Hundreds of bus routes hit as First Group drivers set to strike, confirms Unite 

23rd October 2009

First Group bus services across England will grind to a halt this Monday (October 26th) when thousands of drivers take industrial action against an imposed pay freeze.

Unite members working for First Group in Essex, Yorkshire and the north west will be taking simultaneous industrial action on Monday to defend their wages and reject a zero percent pay freeze imposed by the First board in all of its 19 UK bus subsidiaries.  The simultaneous action is set to hit hundreds routes in the affected regions. 

With First Group PLC making a pre-tax profit of over £200 million in 2009, the bus workers are incensed that national management refuses to allow local managers to fund a fair pay deal and keep services operating.

Unite says that First is using the recession to make its employees pay for profits and bigger dividends for its shareholders, and warns that without a return to the negotiating table to propose a fairer pay deal, the company is set to be embroiled in a series of rolling strikes across the country.

Unite national officer for transport, Graham Stevenson, said: “Our members up and down the country are simply furious at First's imposed zero percent pay freeze.
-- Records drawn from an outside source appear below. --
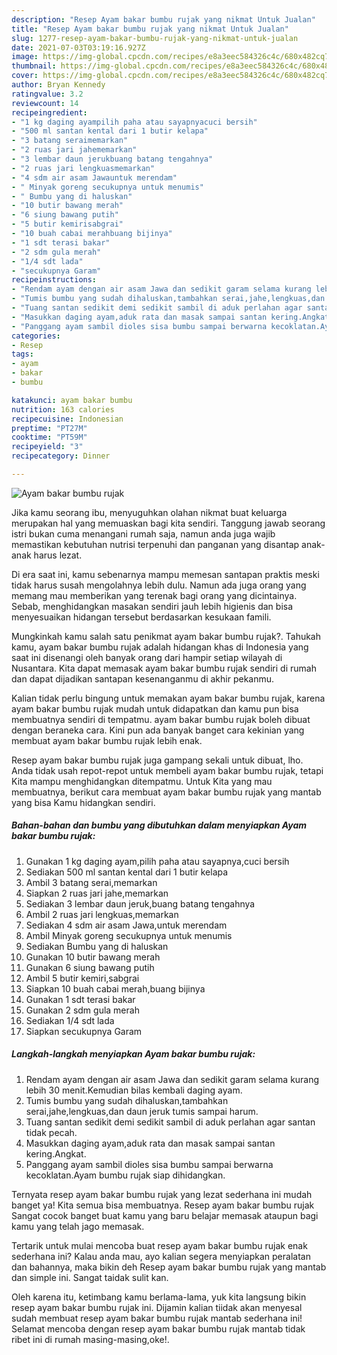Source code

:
 ```yaml
---
description: "Resep Ayam bakar bumbu rujak yang nikmat Untuk Jualan"
title: "Resep Ayam bakar bumbu rujak yang nikmat Untuk Jualan"
slug: 1277-resep-ayam-bakar-bumbu-rujak-yang-nikmat-untuk-jualan
date: 2021-07-03T03:19:16.927Z
image: https://img-global.cpcdn.com/recipes/e8a3eec584326c4c/680x482cq70/ayam-bakar-bumbu-rujak-foto-resep-utama.jpg
thumbnail: https://img-global.cpcdn.com/recipes/e8a3eec584326c4c/680x482cq70/ayam-bakar-bumbu-rujak-foto-resep-utama.jpg
cover: https://img-global.cpcdn.com/recipes/e8a3eec584326c4c/680x482cq70/ayam-bakar-bumbu-rujak-foto-resep-utama.jpg
author: Bryan Kennedy
ratingvalue: 3.2
reviewcount: 14
recipeingredient:
- "1 kg daging ayampilih paha atau sayapnyacuci bersih"
- "500 ml santan kental dari 1 butir kelapa"
- "3 batang seraimemarkan"
- "2 ruas jari jahememarkan"
- "3 lembar daun jerukbuang batang tengahnya"
- "2 ruas jari lengkuasmemarkan"
- "4 sdm air asam Jawauntuk merendam"
- " Minyak goreng secukupnya untuk menumis"
- " Bumbu yang di haluskan"
- "10 butir bawang merah"
- "6 siung bawang putih"
- "5 butir kemirisabgrai"
- "10 buah cabai merahbuang bijinya"
- "1 sdt terasi bakar"
- "2 sdm gula merah"
- "1/4 sdt lada"
- "secukupnya Garam"
recipeinstructions:
- "Rendam ayam dengan air asam Jawa dan sedikit garam selama kurang lebih 30 menit.Kemudian bilas kembali daging ayam."
- "Tumis bumbu yang sudah dihaluskan,tambahkan serai,jahe,lengkuas,dan daun jeruk tumis sampai harum."
- "Tuang santan sedikit demi sedikit sambil di aduk perlahan agar santan tidak pecah."
- "Masukkan daging ayam,aduk rata dan masak sampai santan kering.Angkat."
- "Panggang ayam sambil dioles sisa bumbu sampai berwarna kecoklatan.Ayam bumbu rujak siap dihidangkan."
categories:
- Resep
tags:
- ayam
- bakar
- bumbu

katakunci: ayam bakar bumbu 
nutrition: 163 calories
recipecuisine: Indonesian
preptime: "PT27M"
cooktime: "PT59M"
recipeyield: "3"
recipecategory: Dinner

---
```



![Ayam bakar bumbu rujak](https://img-global.cpcdn.com/recipes/e8a3eec584326c4c/680x482cq70/ayam-bakar-bumbu-rujak-foto-resep-utama.jpg)

Jika kamu seorang ibu, menyuguhkan olahan nikmat buat keluarga merupakan hal yang memuaskan bagi kita sendiri. Tanggung jawab seorang istri bukan cuma menangani rumah saja, namun anda juga wajib memastikan kebutuhan nutrisi terpenuhi dan panganan yang disantap anak-anak harus lezat.

Di era  saat ini, kamu sebenarnya mampu memesan santapan praktis meski tidak harus susah mengolahnya lebih dulu. Namun ada juga orang yang memang mau memberikan yang terenak bagi orang yang dicintainya. Sebab, menghidangkan masakan sendiri jauh lebih higienis dan bisa menyesuaikan hidangan tersebut berdasarkan kesukaan famili. 



Mungkinkah kamu salah satu penikmat ayam bakar bumbu rujak?. Tahukah kamu, ayam bakar bumbu rujak adalah hidangan khas di Indonesia yang saat ini disenangi oleh banyak orang dari hampir setiap wilayah di Nusantara. Kita dapat memasak ayam bakar bumbu rujak sendiri di rumah dan dapat dijadikan santapan kesenanganmu di akhir pekanmu.

Kalian tidak perlu bingung untuk memakan ayam bakar bumbu rujak, karena ayam bakar bumbu rujak mudah untuk didapatkan dan kamu pun bisa membuatnya sendiri di tempatmu. ayam bakar bumbu rujak boleh dibuat dengan beraneka cara. Kini pun ada banyak banget cara kekinian yang membuat ayam bakar bumbu rujak lebih enak.

Resep ayam bakar bumbu rujak juga gampang sekali untuk dibuat, lho. Anda tidak usah repot-repot untuk membeli ayam bakar bumbu rujak, tetapi Kita mampu menghidangkan ditempatmu. Untuk Kita yang mau membuatnya, berikut cara membuat ayam bakar bumbu rujak yang mantab yang bisa Kamu hidangkan sendiri.

<!--inarticleads1-->

##### Bahan-bahan dan bumbu yang dibutuhkan dalam menyiapkan Ayam bakar bumbu rujak:

1. Gunakan 1 kg daging ayam,pilih paha atau sayapnya,cuci bersih
1. Sediakan 500 ml santan kental dari 1 butir kelapa
1. Ambil 3 batang serai,memarkan
1. Siapkan 2 ruas jari jahe,memarkan
1. Sediakan 3 lembar daun jeruk,buang batang tengahnya
1. Ambil 2 ruas jari lengkuas,memarkan
1. Sediakan 4 sdm air asam Jawa,untuk merendam
1. Ambil  Minyak goreng secukupnya untuk menumis
1. Sediakan  Bumbu yang di haluskan
1. Gunakan 10 butir bawang merah
1. Gunakan 6 siung bawang putih
1. Ambil 5 butir kemiri,sabgrai
1. Siapkan 10 buah cabai merah,buang bijinya
1. Gunakan 1 sdt terasi bakar
1. Gunakan 2 sdm gula merah
1. Sediakan 1/4 sdt lada
1. Siapkan secukupnya Garam




<!--inarticleads2-->

##### Langkah-langkah menyiapkan Ayam bakar bumbu rujak:

1. Rendam ayam dengan air asam Jawa dan sedikit garam selama kurang lebih 30 menit.Kemudian bilas kembali daging ayam.
1. Tumis bumbu yang sudah dihaluskan,tambahkan serai,jahe,lengkuas,dan daun jeruk tumis sampai harum.
1. Tuang santan sedikit demi sedikit sambil di aduk perlahan agar santan tidak pecah.
1. Masukkan daging ayam,aduk rata dan masak sampai santan kering.Angkat.
1. Panggang ayam sambil dioles sisa bumbu sampai berwarna kecoklatan.Ayam bumbu rujak siap dihidangkan.




Ternyata resep ayam bakar bumbu rujak yang lezat sederhana ini mudah banget ya! Kita semua bisa membuatnya. Resep ayam bakar bumbu rujak Sangat cocok banget buat kamu yang baru belajar memasak ataupun bagi kamu yang telah jago memasak.

Tertarik untuk mulai mencoba buat resep ayam bakar bumbu rujak enak sederhana ini? Kalau anda mau, ayo kalian segera menyiapkan peralatan dan bahannya, maka bikin deh Resep ayam bakar bumbu rujak yang mantab dan simple ini. Sangat taidak sulit kan. 

Oleh karena itu, ketimbang kamu berlama-lama, yuk kita langsung bikin resep ayam bakar bumbu rujak ini. Dijamin kalian tiidak akan menyesal sudah membuat resep ayam bakar bumbu rujak mantab sederhana ini! Selamat mencoba dengan resep ayam bakar bumbu rujak mantab tidak ribet ini di rumah masing-masing,oke!.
They will not accept it which means serious disruption to services unless First rethinks its position.

"This workforce has delivered all this company has asked of them and more.  It is only right and fair then that they can take home a wage which helps them support their families.  Once again, we appeal to First - meet us nationally, reconsider this aggressive and hostile stance, and work with us to find a fair deal for drivers and maintain the services customers depend on."

Drivers have already held 24-hour stoppages regionally in the last few weeks. Unite's attempts to resolve the pay deal by engaging the help of the conciliation service ACAS in an attempt to break the deadlock came to nothing as First Group continues to refuse to budge on fair pay.

Mr Stevenson added: “Busworkers' pay has dropped massively since deregulation and privatisation. Remorselessly, for over a decade, this decline continued. This imposition of a national pay freeze at a time of record profits for this company may well be the straw that breaks the camel's back.

“No doubt the achievement of a zero percent pay policy on busworkers’ pay will add up to a tidy sum in management bonuses. We thought the era of fat-cats and boardroom bonuses was supposed to be over, clearly not."

Unite is calling for the implementation of a just wages system to raise busworkers’ earnings, and the re-establishment of status grades to recognise responsibility and skills and reflect the growing demands of the job.